Given data —
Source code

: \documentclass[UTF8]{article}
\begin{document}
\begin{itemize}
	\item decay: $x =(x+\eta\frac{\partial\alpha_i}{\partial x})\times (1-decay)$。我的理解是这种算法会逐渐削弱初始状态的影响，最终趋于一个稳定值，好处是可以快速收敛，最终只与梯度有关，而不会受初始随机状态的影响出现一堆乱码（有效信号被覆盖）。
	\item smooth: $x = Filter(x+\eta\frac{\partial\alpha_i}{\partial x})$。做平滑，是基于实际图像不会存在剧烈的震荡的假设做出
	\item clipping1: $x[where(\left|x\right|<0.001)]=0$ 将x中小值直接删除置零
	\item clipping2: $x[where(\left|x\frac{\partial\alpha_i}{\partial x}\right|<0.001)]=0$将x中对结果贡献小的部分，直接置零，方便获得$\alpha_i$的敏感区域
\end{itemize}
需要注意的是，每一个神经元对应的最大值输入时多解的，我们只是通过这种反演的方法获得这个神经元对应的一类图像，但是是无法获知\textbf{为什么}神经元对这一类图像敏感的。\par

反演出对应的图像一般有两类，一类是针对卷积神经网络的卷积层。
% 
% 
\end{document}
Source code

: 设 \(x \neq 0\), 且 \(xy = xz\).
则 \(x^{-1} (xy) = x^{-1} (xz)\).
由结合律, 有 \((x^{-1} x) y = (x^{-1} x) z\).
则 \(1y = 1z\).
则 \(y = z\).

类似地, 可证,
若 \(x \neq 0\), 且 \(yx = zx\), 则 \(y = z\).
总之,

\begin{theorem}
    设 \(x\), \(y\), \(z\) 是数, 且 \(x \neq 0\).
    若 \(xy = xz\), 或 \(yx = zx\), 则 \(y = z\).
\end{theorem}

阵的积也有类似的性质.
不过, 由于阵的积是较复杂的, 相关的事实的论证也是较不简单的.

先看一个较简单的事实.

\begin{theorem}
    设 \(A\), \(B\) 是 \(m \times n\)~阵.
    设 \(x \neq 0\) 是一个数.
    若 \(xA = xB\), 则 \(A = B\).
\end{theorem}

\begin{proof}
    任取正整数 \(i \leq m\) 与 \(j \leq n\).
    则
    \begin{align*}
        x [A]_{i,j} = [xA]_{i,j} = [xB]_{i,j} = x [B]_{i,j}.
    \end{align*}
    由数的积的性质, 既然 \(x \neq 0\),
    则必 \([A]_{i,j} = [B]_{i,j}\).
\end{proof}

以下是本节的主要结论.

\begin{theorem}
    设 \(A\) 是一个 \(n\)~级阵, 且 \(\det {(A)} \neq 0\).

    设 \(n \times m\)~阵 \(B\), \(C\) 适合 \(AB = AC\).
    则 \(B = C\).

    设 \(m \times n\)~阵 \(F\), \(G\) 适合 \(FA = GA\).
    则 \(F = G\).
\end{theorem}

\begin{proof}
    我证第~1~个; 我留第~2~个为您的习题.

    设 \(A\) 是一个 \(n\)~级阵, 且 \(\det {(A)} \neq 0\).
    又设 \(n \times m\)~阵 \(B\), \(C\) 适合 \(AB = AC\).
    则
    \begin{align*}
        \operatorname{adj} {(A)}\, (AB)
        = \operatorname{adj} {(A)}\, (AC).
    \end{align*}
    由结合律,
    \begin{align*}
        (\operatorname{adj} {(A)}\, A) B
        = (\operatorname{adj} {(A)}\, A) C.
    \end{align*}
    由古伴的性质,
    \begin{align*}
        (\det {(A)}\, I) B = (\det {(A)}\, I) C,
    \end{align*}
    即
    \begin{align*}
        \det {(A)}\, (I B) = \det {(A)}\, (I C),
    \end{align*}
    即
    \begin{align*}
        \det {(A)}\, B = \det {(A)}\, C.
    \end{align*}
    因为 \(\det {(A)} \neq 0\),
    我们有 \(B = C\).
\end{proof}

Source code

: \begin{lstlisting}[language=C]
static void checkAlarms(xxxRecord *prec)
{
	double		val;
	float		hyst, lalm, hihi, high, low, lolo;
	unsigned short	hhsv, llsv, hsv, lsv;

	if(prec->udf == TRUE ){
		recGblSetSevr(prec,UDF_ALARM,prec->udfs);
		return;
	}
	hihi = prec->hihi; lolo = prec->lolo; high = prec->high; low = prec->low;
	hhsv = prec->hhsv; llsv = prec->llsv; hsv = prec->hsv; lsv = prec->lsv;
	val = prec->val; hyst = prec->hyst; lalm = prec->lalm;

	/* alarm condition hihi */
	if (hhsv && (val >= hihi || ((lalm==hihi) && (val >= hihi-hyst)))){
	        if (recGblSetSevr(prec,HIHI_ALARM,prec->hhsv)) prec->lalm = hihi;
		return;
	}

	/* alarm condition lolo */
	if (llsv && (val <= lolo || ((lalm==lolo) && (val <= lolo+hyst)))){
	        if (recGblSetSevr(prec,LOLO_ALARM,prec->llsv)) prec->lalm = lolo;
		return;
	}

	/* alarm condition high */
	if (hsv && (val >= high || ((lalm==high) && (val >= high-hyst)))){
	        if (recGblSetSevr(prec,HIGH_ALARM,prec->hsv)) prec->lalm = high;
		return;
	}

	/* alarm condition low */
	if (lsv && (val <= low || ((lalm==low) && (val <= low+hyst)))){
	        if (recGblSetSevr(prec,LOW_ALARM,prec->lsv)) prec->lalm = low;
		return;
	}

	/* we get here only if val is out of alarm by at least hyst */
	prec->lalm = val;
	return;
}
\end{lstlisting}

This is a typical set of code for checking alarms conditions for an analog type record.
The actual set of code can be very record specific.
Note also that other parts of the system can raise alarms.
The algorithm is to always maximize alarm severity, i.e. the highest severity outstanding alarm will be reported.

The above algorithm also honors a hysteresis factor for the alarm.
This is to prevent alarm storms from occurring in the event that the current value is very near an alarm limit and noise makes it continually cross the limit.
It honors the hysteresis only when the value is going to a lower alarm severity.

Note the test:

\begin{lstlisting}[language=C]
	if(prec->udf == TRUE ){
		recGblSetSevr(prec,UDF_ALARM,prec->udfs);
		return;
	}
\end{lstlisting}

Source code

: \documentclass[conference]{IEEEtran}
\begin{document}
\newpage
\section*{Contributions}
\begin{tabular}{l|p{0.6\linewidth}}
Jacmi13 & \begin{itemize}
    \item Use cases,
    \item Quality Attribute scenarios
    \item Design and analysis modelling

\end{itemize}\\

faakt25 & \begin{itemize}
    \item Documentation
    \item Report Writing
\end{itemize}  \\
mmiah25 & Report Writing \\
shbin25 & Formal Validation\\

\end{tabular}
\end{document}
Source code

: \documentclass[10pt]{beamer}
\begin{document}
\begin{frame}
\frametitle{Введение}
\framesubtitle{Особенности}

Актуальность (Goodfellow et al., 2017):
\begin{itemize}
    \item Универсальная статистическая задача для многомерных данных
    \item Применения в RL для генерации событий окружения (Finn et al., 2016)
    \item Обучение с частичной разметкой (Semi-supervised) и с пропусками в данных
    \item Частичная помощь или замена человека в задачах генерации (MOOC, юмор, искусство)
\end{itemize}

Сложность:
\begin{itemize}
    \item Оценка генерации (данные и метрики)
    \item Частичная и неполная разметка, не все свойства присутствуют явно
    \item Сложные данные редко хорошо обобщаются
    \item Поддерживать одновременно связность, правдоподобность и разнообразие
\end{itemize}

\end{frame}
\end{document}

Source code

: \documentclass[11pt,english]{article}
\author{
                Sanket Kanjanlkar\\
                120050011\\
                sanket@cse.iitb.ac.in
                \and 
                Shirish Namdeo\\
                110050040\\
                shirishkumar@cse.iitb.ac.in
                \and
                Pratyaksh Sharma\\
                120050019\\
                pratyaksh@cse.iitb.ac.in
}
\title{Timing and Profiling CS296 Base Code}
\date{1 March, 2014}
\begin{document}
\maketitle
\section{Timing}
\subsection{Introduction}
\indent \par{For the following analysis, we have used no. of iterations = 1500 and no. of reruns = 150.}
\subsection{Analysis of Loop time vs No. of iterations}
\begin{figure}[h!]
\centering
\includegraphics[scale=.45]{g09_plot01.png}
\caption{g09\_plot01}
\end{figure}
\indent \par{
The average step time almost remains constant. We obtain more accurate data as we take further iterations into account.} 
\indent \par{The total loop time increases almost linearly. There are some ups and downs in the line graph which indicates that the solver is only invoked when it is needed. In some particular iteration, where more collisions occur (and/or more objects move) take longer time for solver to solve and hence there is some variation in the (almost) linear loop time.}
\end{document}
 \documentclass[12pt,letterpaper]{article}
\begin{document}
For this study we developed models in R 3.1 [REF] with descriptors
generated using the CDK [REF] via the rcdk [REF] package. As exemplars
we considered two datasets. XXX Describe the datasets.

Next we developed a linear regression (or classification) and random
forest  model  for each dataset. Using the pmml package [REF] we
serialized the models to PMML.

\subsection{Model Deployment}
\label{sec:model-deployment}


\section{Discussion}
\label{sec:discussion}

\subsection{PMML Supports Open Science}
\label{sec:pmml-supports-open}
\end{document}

Exercise requirements —
Search the data above for the string "more" and return every line that has it.

Problem solution —
The average step time almost remains constant. We obtain more accurate data as we take further iterations into account.} 
\indent \par{The total loop time increases almost linearly. There are some ups and downs in the line graph which indicates that the solver is only invoked when it is needed. In some particular iteration, where more collisions occur (and/or more objects move) take longer time for solver to solve and hence there is some variation in the (almost) linear loop time.}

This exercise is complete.